EXERCISE DETAILS
Take every line from the listing below that contains "animations".

DATA SUPPLIED
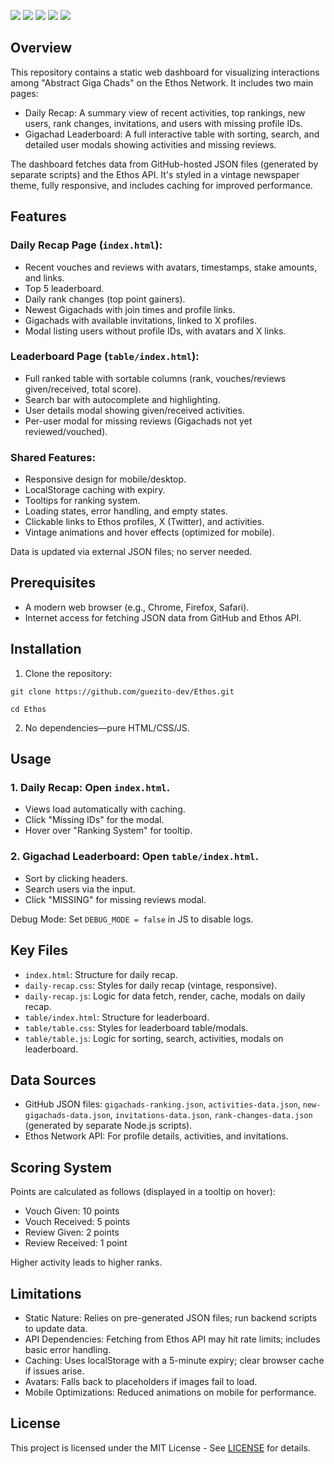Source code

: <img src="https://img.shields.io/badge/Ethos-Network-blue.svg" />  <img src="https://img.shields.io/badge/HTML5-E34F26.svg" />  <img src="https://img.shields.io/badge/CSS3-1572B6.svg" />  <img src="https://img.shields.io/badge/JavaScript-F7DF1E.svg" /> <img src="https://img.shields.io/badge/License-MIT-yellow.svg" />

## Overview 

This repository contains a static web dashboard for visualizing interactions among "Abstract Giga Chads" on the Ethos Network. It includes two main pages:

- Daily Recap: A summary view of recent activities, top rankings, new users, rank changes, invitations, and users with missing profile IDs.
- Gigachad Leaderboard: A full interactive table with sorting, search, and detailed user modals showing activities and missing reviews.

The dashboard fetches data from GitHub-hosted JSON files (generated by separate scripts) and the Ethos API. It's styled in a vintage newspaper theme, fully responsive, and includes caching for improved performance.

## Features 

### Daily Recap Page (`index.html`):

- Recent vouches and reviews with avatars, timestamps, stake amounts, and links.
- Top 5 leaderboard.
- Daily rank changes (top point gainers).
- Newest Gigachads with join times and profile links.
- Gigachads with available invitations, linked to X profiles.
- Modal listing users without profile IDs, with avatars and X links.

### Leaderboard Page (`table/index.html`):

- Full ranked table with sortable columns (rank, vouches/reviews given/received, total score).
- Search bar with autocomplete and highlighting.
- User details modal showing given/received activities.
- Per-user modal for missing reviews (Gigachads not yet reviewed/vouched).

### Shared Features:

- Responsive design for mobile/desktop.
- LocalStorage caching with expiry.
- Tooltips for ranking system.
- Loading states, error handling, and empty states.
- Clickable links to Ethos profiles, X (Twitter), and activities.
- Vintage animations and hover effects (optimized for mobile).

Data is updated via external JSON files; no server needed.

## Prerequisites

- A modern web browser (e.g., Chrome, Firefox, Safari).
- Internet access for fetching JSON data from GitHub and Ethos API.

## Installation

1. Clone the repository:

```
git clone https://github.com/guezito-dev/Ethos.git
```
```
cd Ethos
```
2. No dependencies—pure HTML/CSS/JS.

## Usage

### 1. Daily Recap: Open `index.html`.

- Views load automatically with caching.
- Click "Missing IDs" for the modal.
- Hover over "Ranking System" for tooltip.


### 2. Gigachad Leaderboard: Open `table/index.html`.

- Sort by clicking headers.
- Search users via the input.
- Click "MISSING" for missing reviews modal.

Debug Mode: Set `DEBUG_MODE = false` in JS to disable logs.

## Key Files

- `index.html`: Structure for daily recap.
- `daily-recap.css`: Styles for daily recap (vintage, responsive).
- `daily-recap.js`: Logic for data fetch, render, cache, modals on daily recap.
- `table/index.html`: Structure for leaderboard.
- `table/table.css`: Styles for leaderboard table/modals.
- `table/table.js`: Logic for sorting, search, activities, modals on leaderboard.

## Data Sources

- GitHub JSON files: `gigachads-ranking.json`, `activities-data.json`, `new-gigachads-data.json`, `invitations-data.json`, `rank-changes-data.json` (generated by separate Node.js scripts).
- Ethos Network API: For profile details, activities, and invitations.

## Scoring System

Points are calculated as follows (displayed in a tooltip on hover):

- Vouch Given: 10 points
- Vouch Received: 5 points
- Review Given: 2 points
- Review Received: 1 point

Higher activity leads to higher ranks.

## Limitations

- Static Nature: Relies on pre-generated JSON files; run backend scripts to update data.
- API Dependencies: Fetching from Ethos API may hit rate limits; includes basic error handling.
- Caching: Uses localStorage with a 5-minute expiry; clear browser cache if issues arise.
- Avatars: Falls back to placeholders if images fail to load.
- Mobile Optimizations: Reduced animations on mobile for performance.

## License
This project is licensed under the MIT License - See [LICENSE](LICENSE) for details.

SOLUTION TO THE PROBLEM
- Vintage animations and hover effects (optimized for mobile).
- Mobile Optimizations: Reduced animations on mobile for performance.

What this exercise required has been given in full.